Data under study:
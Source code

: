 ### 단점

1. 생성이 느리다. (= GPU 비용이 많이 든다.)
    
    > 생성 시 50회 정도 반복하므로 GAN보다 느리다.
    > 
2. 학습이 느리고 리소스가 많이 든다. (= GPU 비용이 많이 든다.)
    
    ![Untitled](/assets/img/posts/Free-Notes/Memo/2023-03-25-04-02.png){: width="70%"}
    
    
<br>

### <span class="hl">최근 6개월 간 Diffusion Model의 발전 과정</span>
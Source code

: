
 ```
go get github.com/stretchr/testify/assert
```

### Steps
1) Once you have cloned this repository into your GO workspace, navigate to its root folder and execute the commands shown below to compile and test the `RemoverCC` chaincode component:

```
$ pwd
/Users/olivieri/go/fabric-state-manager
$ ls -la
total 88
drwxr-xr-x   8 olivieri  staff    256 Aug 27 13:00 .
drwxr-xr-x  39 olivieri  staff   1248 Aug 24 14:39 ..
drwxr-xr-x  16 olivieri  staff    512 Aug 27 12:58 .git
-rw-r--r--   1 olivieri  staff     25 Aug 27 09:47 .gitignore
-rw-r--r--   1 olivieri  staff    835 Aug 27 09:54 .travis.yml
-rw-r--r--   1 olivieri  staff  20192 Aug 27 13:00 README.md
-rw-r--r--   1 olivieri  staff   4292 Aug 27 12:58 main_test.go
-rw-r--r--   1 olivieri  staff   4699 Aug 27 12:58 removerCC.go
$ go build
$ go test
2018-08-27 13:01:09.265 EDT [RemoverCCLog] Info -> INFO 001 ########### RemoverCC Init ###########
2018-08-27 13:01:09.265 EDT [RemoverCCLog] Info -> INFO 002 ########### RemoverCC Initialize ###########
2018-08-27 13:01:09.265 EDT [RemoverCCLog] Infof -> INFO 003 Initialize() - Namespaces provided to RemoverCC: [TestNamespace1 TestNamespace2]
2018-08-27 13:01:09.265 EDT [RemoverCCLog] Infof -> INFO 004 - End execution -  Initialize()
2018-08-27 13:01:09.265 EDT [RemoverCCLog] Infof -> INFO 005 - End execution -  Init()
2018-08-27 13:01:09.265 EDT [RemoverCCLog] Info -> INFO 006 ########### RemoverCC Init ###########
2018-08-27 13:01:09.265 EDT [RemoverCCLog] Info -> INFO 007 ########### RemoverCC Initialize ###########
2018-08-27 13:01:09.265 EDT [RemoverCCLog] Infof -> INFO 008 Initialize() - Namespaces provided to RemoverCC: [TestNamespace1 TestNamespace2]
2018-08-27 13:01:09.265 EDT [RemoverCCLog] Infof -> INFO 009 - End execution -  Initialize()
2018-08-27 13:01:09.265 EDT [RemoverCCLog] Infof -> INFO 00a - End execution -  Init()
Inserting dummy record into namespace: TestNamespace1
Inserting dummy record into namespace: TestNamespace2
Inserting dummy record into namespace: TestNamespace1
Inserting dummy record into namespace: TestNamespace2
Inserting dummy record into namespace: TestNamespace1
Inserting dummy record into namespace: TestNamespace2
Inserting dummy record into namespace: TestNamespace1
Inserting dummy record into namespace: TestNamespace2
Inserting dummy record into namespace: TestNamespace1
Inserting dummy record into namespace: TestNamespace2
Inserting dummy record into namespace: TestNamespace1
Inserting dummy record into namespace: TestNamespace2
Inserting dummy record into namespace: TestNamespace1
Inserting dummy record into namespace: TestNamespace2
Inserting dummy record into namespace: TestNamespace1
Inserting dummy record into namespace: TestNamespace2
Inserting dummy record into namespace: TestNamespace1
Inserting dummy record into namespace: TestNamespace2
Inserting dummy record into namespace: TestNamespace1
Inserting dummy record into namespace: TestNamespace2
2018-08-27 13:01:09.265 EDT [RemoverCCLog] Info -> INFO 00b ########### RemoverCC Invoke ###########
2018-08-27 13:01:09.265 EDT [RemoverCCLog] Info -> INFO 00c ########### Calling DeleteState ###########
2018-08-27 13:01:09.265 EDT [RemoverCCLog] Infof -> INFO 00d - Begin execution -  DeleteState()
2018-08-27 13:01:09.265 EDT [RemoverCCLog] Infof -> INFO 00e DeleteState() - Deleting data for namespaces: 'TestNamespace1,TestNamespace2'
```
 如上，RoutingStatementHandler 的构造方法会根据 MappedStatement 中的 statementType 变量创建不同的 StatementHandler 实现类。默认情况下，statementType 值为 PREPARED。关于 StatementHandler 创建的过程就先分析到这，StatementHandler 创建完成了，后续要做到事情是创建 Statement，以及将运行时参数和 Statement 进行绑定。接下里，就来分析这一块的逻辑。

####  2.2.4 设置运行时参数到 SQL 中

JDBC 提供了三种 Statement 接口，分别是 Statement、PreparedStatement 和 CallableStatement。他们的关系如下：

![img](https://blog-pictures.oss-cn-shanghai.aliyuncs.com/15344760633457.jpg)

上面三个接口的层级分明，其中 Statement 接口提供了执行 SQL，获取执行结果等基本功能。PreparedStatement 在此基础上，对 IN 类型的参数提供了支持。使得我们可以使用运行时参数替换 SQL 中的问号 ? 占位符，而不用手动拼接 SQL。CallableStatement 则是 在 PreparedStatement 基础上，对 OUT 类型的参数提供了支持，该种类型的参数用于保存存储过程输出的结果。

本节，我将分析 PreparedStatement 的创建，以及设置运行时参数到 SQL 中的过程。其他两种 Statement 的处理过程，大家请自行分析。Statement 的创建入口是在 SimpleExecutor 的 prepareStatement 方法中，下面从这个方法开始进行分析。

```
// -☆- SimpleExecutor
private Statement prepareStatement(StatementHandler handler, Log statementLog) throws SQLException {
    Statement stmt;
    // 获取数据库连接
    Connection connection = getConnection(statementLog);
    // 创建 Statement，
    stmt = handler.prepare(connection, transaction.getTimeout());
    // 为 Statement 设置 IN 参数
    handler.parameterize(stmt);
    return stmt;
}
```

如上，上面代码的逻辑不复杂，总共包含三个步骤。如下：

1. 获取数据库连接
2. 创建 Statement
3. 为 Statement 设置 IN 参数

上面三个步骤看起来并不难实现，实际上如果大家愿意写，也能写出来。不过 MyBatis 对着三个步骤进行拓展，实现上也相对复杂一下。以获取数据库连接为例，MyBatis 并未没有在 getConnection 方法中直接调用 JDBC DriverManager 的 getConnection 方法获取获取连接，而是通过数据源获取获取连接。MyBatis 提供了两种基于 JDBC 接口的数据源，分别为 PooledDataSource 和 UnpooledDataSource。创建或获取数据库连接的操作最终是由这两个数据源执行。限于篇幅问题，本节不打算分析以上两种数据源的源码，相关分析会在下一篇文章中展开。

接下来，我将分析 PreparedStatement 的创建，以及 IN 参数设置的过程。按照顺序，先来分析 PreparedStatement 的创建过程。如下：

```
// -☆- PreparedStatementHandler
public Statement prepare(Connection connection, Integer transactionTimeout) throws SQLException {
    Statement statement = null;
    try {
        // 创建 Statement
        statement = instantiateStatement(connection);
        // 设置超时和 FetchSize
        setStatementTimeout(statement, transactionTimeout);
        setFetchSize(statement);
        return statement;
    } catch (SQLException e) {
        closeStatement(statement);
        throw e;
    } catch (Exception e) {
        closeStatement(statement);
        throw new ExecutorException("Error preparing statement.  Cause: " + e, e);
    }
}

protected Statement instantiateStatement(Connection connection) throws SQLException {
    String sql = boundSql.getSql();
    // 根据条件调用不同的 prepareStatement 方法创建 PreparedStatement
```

What you are asked to do:
Reproduce the data. Keep it exact.

Finished exercise:
Source code

: ### 단점

1. 생성이 느리다. (= GPU 비용이 많이 든다.)
    
    > 생성 시 50회 정도 반복하므로 GAN보다 느리다.
    > 
2. 학습이 느리고 리소스가 많이 든다. (= GPU 비용이 많이 든다.)
    
    ![Untitled](/assets/img/posts/Free-Notes/Memo/2023-03-25-04-02.png){: width="70%"}
    
    
<br>

### <span class="hl">최근 6개월 간 Diffusion Model의 발전 과정</span>
Source code

:
 ```
go get github.com/stretchr/testify/assert
```

### Steps
1) Once you have cloned this repository into your GO workspace, navigate to its root folder and execute the commands shown below to compile and test the `RemoverCC` chaincode component:

```
$ pwd
/Users/olivieri/go/fabric-state-manager
$ ls -la
total 88
drwxr-xr-x   8 olivieri  staff    256 Aug 27 13:00 .
drwxr-xr-x  39 olivieri  staff   1248 Aug 24 14:39 ..
drwxr-xr-x  16 olivieri  staff    512 Aug 27 12:58 .git
-rw-r--r--   1 olivieri  staff     25 Aug 27 09:47 .gitignore
-rw-r--r--   1 olivieri  staff    835 Aug 27 09:54 .travis.yml
-rw-r--r--   1 olivieri  staff  20192 Aug 27 13:00 README.md
-rw-r--r--   1 olivieri  staff   4292 Aug 27 12:58 main_test.go
-rw-r--r--   1 olivieri  staff   4699 Aug 27 12:58 removerCC.go
$ go build
$ go test
2018-08-27 13:01:09.265 EDT [RemoverCCLog] Info -> INFO 001 ########### RemoverCC Init ###########
2018-08-27 13:01:09.265 EDT [RemoverCCLog] Info -> INFO 002 ########### RemoverCC Initialize ###########
2018-08-27 13:01:09.265 EDT [RemoverCCLog] Infof -> INFO 003 Initialize() - Namespaces provided to RemoverCC: [TestNamespace1 TestNamespace2]
2018-08-27 13:01:09.265 EDT [RemoverCCLog] Infof -> INFO 004 - End execution -  Initialize()
2018-08-27 13:01:09.265 EDT [RemoverCCLog] Infof -> INFO 005 - End execution -  Init()
2018-08-27 13:01:09.265 EDT [RemoverCCLog] Info -> INFO 006 ########### RemoverCC Init ###########
2018-08-27 13:01:09.265 EDT [RemoverCCLog] Info -> INFO 007 ########### RemoverCC Initialize ###########
2018-08-27 13:01:09.265 EDT [RemoverCCLog] Infof -> INFO 008 Initialize() - Namespaces provided to RemoverCC: [TestNamespace1 TestNamespace2]
2018-08-27 13:01:09.265 EDT [RemoverCCLog] Infof -> INFO 009 - End execution -  Initialize()
2018-08-27 13:01:09.265 EDT [RemoverCCLog] Infof -> INFO 00a - End execution -  Init()
Inserting dummy record into namespace: TestNamespace1
Inserting dummy record into namespace: TestNamespace2
Inserting dummy record into namespace: TestNamespace1
Inserting dummy record into namespace: TestNamespace2
Inserting dummy record into namespace: TestNamespace1
Inserting dummy record into namespace: TestNamespace2
Inserting dummy record into namespace: TestNamespace1
Inserting dummy record into namespace: TestNamespace2
Inserting dummy record into namespace: TestNamespace1
Inserting dummy record into namespace: TestNamespace2
Inserting dummy record into namespace: TestNamespace1
Inserting dummy record into namespace: TestNamespace2
Inserting dummy record into namespace: TestNamespace1
Inserting dummy record into namespace: TestNamespace2
Inserting dummy record into namespace: TestNamespace1
Inserting dummy record into namespace: TestNamespace2
Inserting dummy record into namespace: TestNamespace1
Inserting dummy record into namespace: TestNamespace2
Inserting dummy record into namespace: TestNamespace1
Inserting dummy record into namespace: TestNamespace2
2018-08-27 13:01:09.265 EDT [RemoverCCLog] Info -> INFO 00b ########### RemoverCC Invoke ###########
2018-08-27 13:01:09.265 EDT [RemoverCCLog] Info -> INFO 00c ########### Calling DeleteState ###########
2018-08-27 13:01:09.265 EDT [RemoverCCLog] Infof -> INFO 00d - Begin execution -  DeleteState()
2018-08-27 13:01:09.265 EDT [RemoverCCLog] Infof -> INFO 00e DeleteState() - Deleting data for namespaces: 'TestNamespace1,TestNamespace2'
```
 如上，RoutingStatementHandler 的构造方法会根据 MappedStatement 中的 statementType 变量创建不同的 StatementHandler 实现类。默认情况下，statementType 值为 PREPARED。关于 StatementHandler 创建的过程就先分析到这，StatementHandler 创建完成了，后续要做到事情是创建 Statement，以及将运行时参数和 Statement 进行绑定。接下里，就来分析这一块的逻辑。

####  2.2.4 设置运行时参数到 SQL 中

JDBC 提供了三种 Statement 接口，分别是 Statement、PreparedStatement 和 CallableStatement。他们的关系如下：

![img](https://blog-pictures.oss-cn-shanghai.aliyuncs.com/15344760633457.jpg)

上面三个接口的层级分明，其中 Statement 接口提供了执行 SQL，获取执行结果等基本功能。PreparedStatement 在此基础上，对 IN 类型的参数提供了支持。使得我们可以使用运行时参数替换 SQL 中的问号 ? 占位符，而不用手动拼接 SQL。CallableStatement 则是 在 PreparedStatement 基础上，对 OUT 类型的参数提供了支持，该种类型的参数用于保存存储过程输出的结果。

本节，我将分析 PreparedStatement 的创建，以及设置运行时参数到 SQL 中的过程。其他两种 Statement 的处理过程，大家请自行分析。Statement 的创建入口是在 SimpleExecutor 的 prepareStatement 方法中，下面从这个方法开始进行分析。

```
// -☆- SimpleExecutor
private Statement prepareStatement(StatementHandler handler, Log statementLog) throws SQLException {
    Statement stmt;
    // 获取数据库连接
    Connection connection = getConnection(statementLog);
    // 创建 Statement，
    stmt = handler.prepare(connection, transaction.getTimeout());
    // 为 Statement 设置 IN 参数
    handler.parameterize(stmt);
    return stmt;
}
```

如上，上面代码的逻辑不复杂，总共包含三个步骤。如下：

1. 获取数据库连接
2. 创建 Statement
3. 为 Statement 设置 IN 参数

上面三个步骤看起来并不难实现，实际上如果大家愿意写，也能写出来。不过 MyBatis 对着三个步骤进行拓展，实现上也相对复杂一下。以获取数据库连接为例，MyBatis 并未没有在 getConnection 方法中直接调用 JDBC DriverManager 的 getConnection 方法获取获取连接，而是通过数据源获取获取连接。MyBatis 提供了两种基于 JDBC 接口的数据源，分别为 PooledDataSource 和 UnpooledDataSource。创建或获取数据库连接的操作最终是由这两个数据源执行。限于篇幅问题，本节不打算分析以上两种数据源的源码，相关分析会在下一篇文章中展开。

接下来，我将分析 PreparedStatement 的创建，以及 IN 参数设置的过程。按照顺序，先来分析 PreparedStatement 的创建过程。如下：

```
// -☆- PreparedStatementHandler
public Statement prepare(Connection connection, Integer transactionTimeout) throws SQLException {
    Statement statement = null;
    try {
        // 创建 Statement
        statement = instantiateStatement(connection);
        // 设置超时和 FetchSize
        setStatementTimeout(statement, transactionTimeout);
        setFetchSize(statement);
        return statement;
    } catch (SQLException e) {
        closeStatement(statement);
        throw e;
    } catch (Exception e) {
        closeStatement(statement);
        throw new ExecutorException("Error preparing statement.  Cause: " + e, e);
    }
}

protected Statement instantiateStatement(Connection connection) throws SQLException {
    String sql = boundSql.getSql();
    // 根据条件调用不同的 prepareStatement 方法创建 PreparedStatement
```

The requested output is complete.